__Exercise objective__.
Tally up the lines below that contain the word "AppleNewsOne" and give the total alone.

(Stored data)
++++++++++

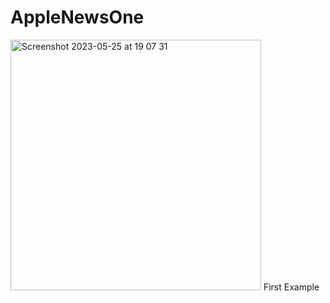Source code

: # AppleNewsOne

<img width="401" alt="Screenshot 2023-05-25 at 19 07 31" src="https://github.com/Power-of-Now/AppleNewsOne/assets/77582341/42c814e9-b983-43f9-bf67-3fc1591db8c9">
First Example
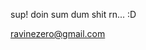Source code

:sup! doin sum dum shit rn... :D

ravinezero@gmail.com

<!---
ravine888/ravine888 is a ✨ special ✨ repository because its `README.md` (this file) appears on your GitHub profile.
You can click the Preview link to take a look at your changes.
--->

++++++++++

__Task response__.
2